● **HOW TO COMPLETE THIS TASK**: Your task is to copy every line below that contains the word "href".

[Entries taken from a collection]
*** Block opens ***

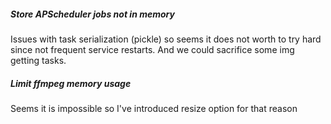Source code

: ##### Store APScheduler jobs not in memory
Issues with task serialization (pickle) so seems it does not worth to try hard since not frequent service restarts. And we could sacrifice some img getting tasks.

##### Limit ffmpeg memory usage
Seems it is impossible so I've introduced resize option for that reason
  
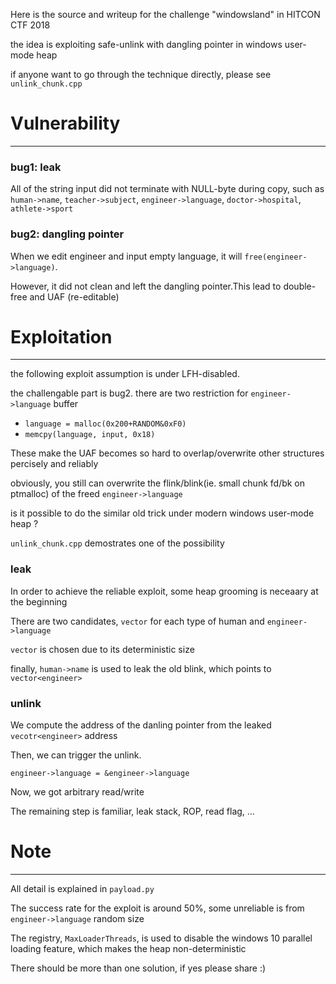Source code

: Here is the source and writeup for the challenge "windowsland" in HITCON CTF 2018

the idea is exploiting safe-unlink with dangling pointer in windows user-mode heap

if anyone want to go through the technique directly, please see `unlink_chunk.cpp`

# Vulnerability
---
### bug1: leak
All of the string input did not terminate with NULL-byte during copy, such as `human->name`, `teacher->subject`, `engineer->language`, `doctor->hospital`, `athlete->sport`
### bug2: dangling pointer
When we edit engineer and input empty language, it will `free(engineer->language)`.

However, it did not clean and left the dangling pointer.This lead to double-free and UAF (re-editable)

# Exploitation
---
the following exploit assumption is under LFH-disabled.

the challengable part is bug2. there are two restriction for `engineer->language` buffer

- `language = malloc(0x200+RANDOM&0xF0)`
- `memcpy(language, input, 0x18)`

These make the UAF becomes so hard to overlap/overwrite other structures percisely and reliably

obviously, you still can overwrite the flink/blink(ie. small chunk fd/bk on ptmalloc) of the freed `engineer->language`

is it possible to do the similar old trick under modern windows user-mode heap ?

`unlink_chunk.cpp` demostrates one of the possibility

### leak
In order to achieve the reliable exploit, some heap grooming is neceaary at the beginning

There are two candidates, `vector` for each type of human and `engineer->language`

`vector` is chosen due to its deterministic size

finally, `human->name` is used to leak the old blink, which points to `vector<engineer>` 

### unlink
We compute the address of the danling pointer from the leaked `vecotr<engineer>` address

Then, we can trigger the unlink.

`engineer->language = &engineer->language`

Now, we got arbitrary read/write

The remaining step is familiar, leak stack, ROP, read flag, ...

# Note
---
All detail is explained in `payload.py`

The success rate for the exploit is around 50%, some unreliable is from `engineer->language` random size

The registry, `MaxLoaderThreads`, is used to disable the windows 10 parallel loading feature, which makes the heap non-deterministic

There should be more than one solution, if yes please share :)

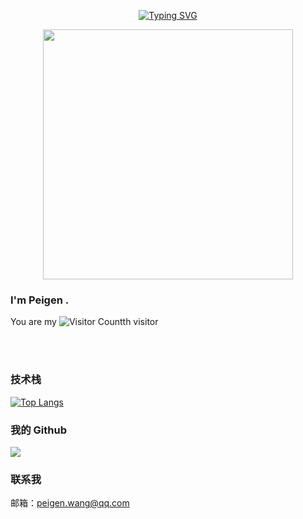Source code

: <div align="center">

  <!-- 打字效果 -->
  <a href="https://github.com/peigen-wang"><img src="https://readme-typing-svg.demolab.com?font=Fira+Code&pause=1000&random=false&width=330&lines=console.log(%22Hello+World!%22);I'm+Peigen%2C+Have+a+nice+day!" alt="Typing SVG" /></a>

  <!-- 敲代码图片 -->
  <a href="https://sm.ms/image/n2wPkGMSgY7eKE3" target="_blank"><img src="https://s2.loli.net/2024/05/16/n2wPkGMSgY7eKE3.png" width="400" ></a>

</div>

### I'm Peigen .


You are my ![Visitor Count](https://profile-counter.glitch.me/peigen-wang/count.svg)th visitor

<br/>
<br/>


### 技术栈
[![Top Langs](https://github-readme-stats.vercel.app/api/top-langs/?username=peigen-wang)](https://github.com/peigen-wang/github-readme-stats)

### 我的 Github
![](https://github-readme-stats.vercel.app/api?username=peigen-wang&count_private=true&show_icons=true&theme=radical)

### 联系我
邮箱：peigen.wang@qq.com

*** Block closes ***

● **ANSWER FOR THE TASK**:
  <a href="https://github.com/peigen-wang"><img src="https://readme-typing-svg.demolab.com?font=Fira+Code&pause=1000&random=false&width=330&lines=console.log(%22Hello+World!%22);I'm+Peigen%2C+Have+a+nice+day!" alt="Typing SVG" /></a>
  <a href="https://sm.ms/image/n2wPkGMSgY7eKE3" target="_blank"><img src="https://s2.loli.net/2024/05/16/n2wPkGMSgY7eKE3.png" width="400" ></a>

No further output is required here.